Seit 1968 war das Dorf, das die für rund 80 Personen die Heimat war, verlassen und vergessen. "Bis wir vor fünf Jahren kamen und mit dem Wiederaufbau begannen", berichtet Turina. "Selbstbestimmt leben", weit weg "von den kapitalistischen Marktmechanismen" ist ihr Ziel. "Wir beschließen alles gemeinsam auf Versammlungen, so auch wer wann was arbeitet." Die junge Frau, die ein Pädagogikstudium abgebrochen hat, gehört zu den sechs, die ständig in Fraguas leben. Der Rest sind Unterstützer von außen. Sie kommen für Wochen oder Monate, entscheiden und arbeiten gleichberechtigt mit, bevor sie wieder weiterziehen.

Drohende Haftstrafen

"Das Projekt funktioniert, wäre da nicht diese Anzeige", sagt Turina, die in Madrid aufgewachsen ist. Die Regierung der zentralspanischen Region Castilla-La Mancha, zu der die Provinz Guadalajara und damit Fraguas gehört, prozessiert gegen sechs von ihnen – darunter auch Turina.

"Die Staatsanwaltschaft fordert für unrechtmäßige Aneignung vier Monate Haft und 600 Euro Bußgeld. Hinzu kommen zwei Jahre Haft und 2.250 Euro Strafe, weil wir bauen, wo es nicht erlaubt ist", sagt Turina. Und obendrein soll die Gruppe 27.000 Euro bezahlen, damit ihr Werk dem Erdboden gleichgemacht werden kann. Im Frühjahr wird das Hauptverfahren vor dem Strafgericht Guadalajara stattfinden.

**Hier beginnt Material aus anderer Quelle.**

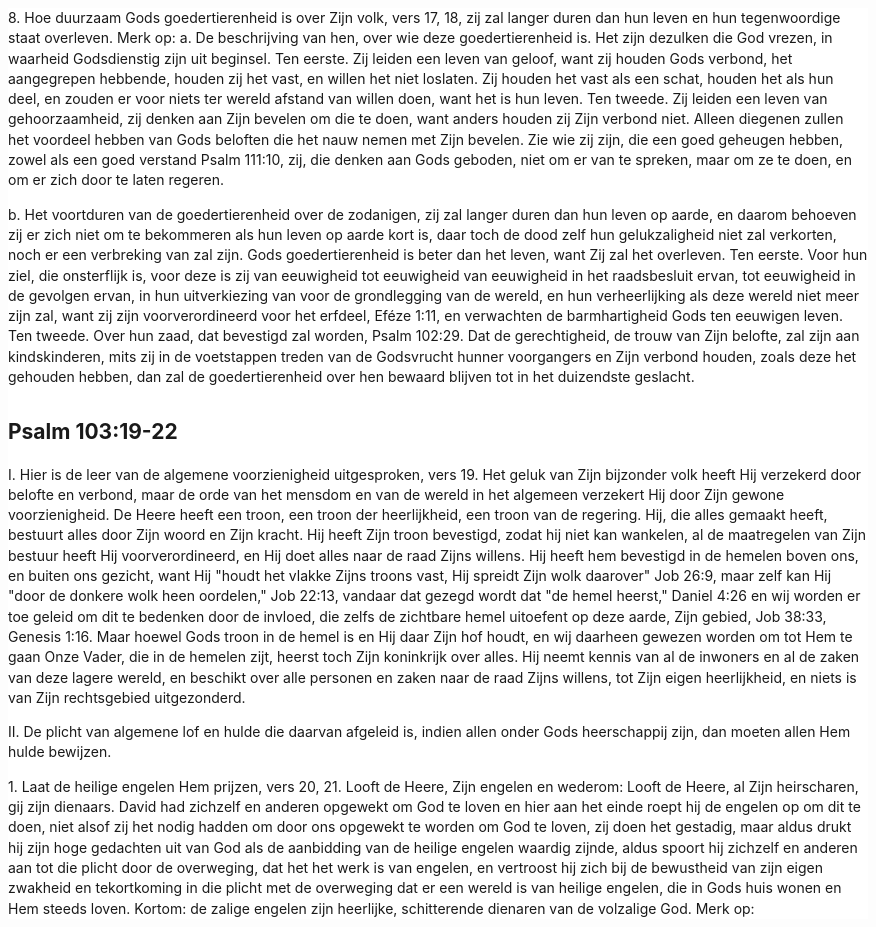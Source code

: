 8\. Hoe duurzaam Gods goedertierenheid is over Zijn volk, vers 17, 18, zij zal langer duren dan hun leven en hun tegenwoordige staat overleven. Merk op: 
a. De beschrijving van hen, over wie deze goedertierenheid is. Het zijn dezulken die God vrezen, in waarheid Godsdienstig zijn uit beginsel. 
Ten eerste. Zij leiden een leven van geloof, want zij houden Gods verbond, het aangegrepen hebbende, houden zij het vast, en willen het niet loslaten. Zij houden het vast als een schat, houden het als hun deel, en zouden er voor niets ter wereld afstand van willen doen, want het is hun leven. 
Ten tweede. Zij leiden een leven van gehoorzaamheid, zij denken aan Zijn bevelen om die te doen, want anders houden zij Zijn verbond niet. Alleen diegenen zullen het voordeel hebben van Gods beloften die het nauw nemen met Zijn bevelen. Zie wie zij zijn, die een goed geheugen hebben, zowel als een goed verstand Psalm 111:10, zij, die denken aan Gods geboden, niet om er van te spreken, maar om ze te doen, en om er zich door te laten regeren.

b. Het voortduren van de goedertierenheid over de zodanigen, zij zal langer duren dan hun leven op aarde, en daarom behoeven zij er zich niet om te bekommeren als hun leven op aarde kort is, daar toch de dood zelf hun gelukzaligheid niet zal verkorten, noch er een verbreking van zal zijn. Gods goedertierenheid is beter dan het leven, want Zij zal het overleven. 
Ten eerste. Voor hun ziel, die onsterflijk is, voor deze is zij van eeuwigheid tot eeuwigheid van eeuwigheid in het raadsbesluit ervan, tot eeuwigheid in de gevolgen ervan, in hun uitverkiezing van voor de grondlegging van de wereld, en hun verheerlijking als deze wereld niet meer zijn zal, want zij zijn voorverordineerd voor het erfdeel, Eféze 1:11, en verwachten de barmhartigheid Gods ten eeuwigen leven. 
Ten tweede. Over hun zaad, dat bevestigd zal worden, Psalm 102:29. Dat de gerechtigheid, de trouw van Zijn belofte, zal zijn aan kindskinderen, mits zij in de voetstappen treden van de Godsvrucht hunner voorgangers en Zijn verbond houden, zoals deze het gehouden hebben, dan zal de goedertierenheid over hen bewaard blijven tot in het duizendste geslacht.

## Psalm 103:19-22 
I. Hier is de leer van de algemene voorzienigheid uitgesproken, vers 19. Het geluk van Zijn bijzonder volk heeft Hij verzekerd door belofte en verbond, maar de orde van het mensdom en van de wereld in het algemeen verzekert Hij door Zijn gewone voorzienigheid. De Heere heeft een troon, een troon der heerlijkheid, een troon van de regering. Hij, die alles gemaakt heeft, bestuurt alles door Zijn woord en Zijn kracht. Hij heeft Zijn troon bevestigd, zodat hij niet kan wankelen, al de maatregelen van Zijn bestuur heeft Hij voorverordineerd, en Hij doet alles naar de raad Zijns willens. Hij heeft hem bevestigd in de hemelen boven ons, en buiten ons gezicht, want Hij "houdt het vlakke Zijns troons vast, Hij spreidt Zijn wolk daarover" Job 26:9, maar zelf kan Hij "door de donkere wolk heen oordelen," Job 22:13, vandaar dat gezegd wordt dat "de hemel heerst," Daniel 4:26 en wij worden er toe geleid om dit te bedenken door de invloed, die zelfs de zichtbare hemel uitoefent op deze aarde, Zijn gebied, Job 38:33, Genesis 1:16. Maar hoewel Gods troon in de hemel is en Hij daar Zijn hof houdt, en wij daarheen gewezen worden om tot Hem te gaan Onze Vader, die in de hemelen zijt, heerst toch Zijn koninkrijk over alles. Hij neemt kennis van al de inwoners en al de zaken van deze lagere wereld, en beschikt over alle personen en zaken naar de raad Zijns willens, tot Zijn eigen heerlijkheid, en niets is van Zijn rechtsgebied uitgezonderd.

II. De plicht van algemene lof en hulde die daarvan afgeleid is, indien allen onder Gods heerschappij zijn, dan moeten allen Hem hulde bewijzen.

1\. Laat de heilige engelen Hem prijzen, vers 20, 21. Looft de Heere, Zijn engelen en wederom: Looft de Heere, al Zijn heirscharen, gij zijn dienaars. David had zichzelf en anderen opgewekt om God te loven en hier aan het einde roept hij de engelen op om dit te doen, niet alsof zij het nodig hadden om door ons opgewekt te worden om God te loven, zij doen het gestadig, maar aldus drukt hij zijn hoge gedachten uit van God als de aanbidding van de heilige engelen waardig zijnde, aldus spoort hij zichzelf en anderen aan tot die plicht door de overweging, dat het het werk is van engelen, en vertroost hij zich bij de bewustheid van zijn eigen zwakheid en tekortkoming in die plicht met de overweging dat er een wereld is van heilige engelen, die in Gods huis wonen en Hem steeds loven. Kortom: de zalige engelen zijn heerlijke, schitterende dienaren van de volzalige God. 
Merk op:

"Fraguas gefiel uns sofort"

Das Gebiet rund um Fraguas gehört dem Staat. Turina, die, bevor sie nach Fraguas kam, in einem besetzten Haus in Madrid lebte und dann in verschiedenen Landprojekten mitarbeitete, zog Ende 2011 und Anfang 2012 mit Gleichgesinnten durch Zentralspanien. Unter ihrem Arm eine Liste verlassener Dörfer.

"Fraguas gefiel uns sofort", erinnert sie sich. Die Quellen am Berghang, die Orientierung nach Süden, der verlassene Olivenhain, die Obstbäume und das Ackerland, "der Ort war einfach perfekt". Noch im gleichen Sommer begannen Turina und neun weitere Mitstreiter mit dem Wiederaufbau der Gemeinde.

Räumung unter Franco-Diktatur

"Fraguas ist kein Dorf mehr", erklärt der Verantwortliche für die Provinz Guadalajara, Alberto Rojo, warum die Regionalregierung klagt. 1968 wurden die Einwohner gedrängt, den Ort zu verlassen, und bekamen eine kleine Entschädigung. Das Gebiet wurde zum Wald erklärt.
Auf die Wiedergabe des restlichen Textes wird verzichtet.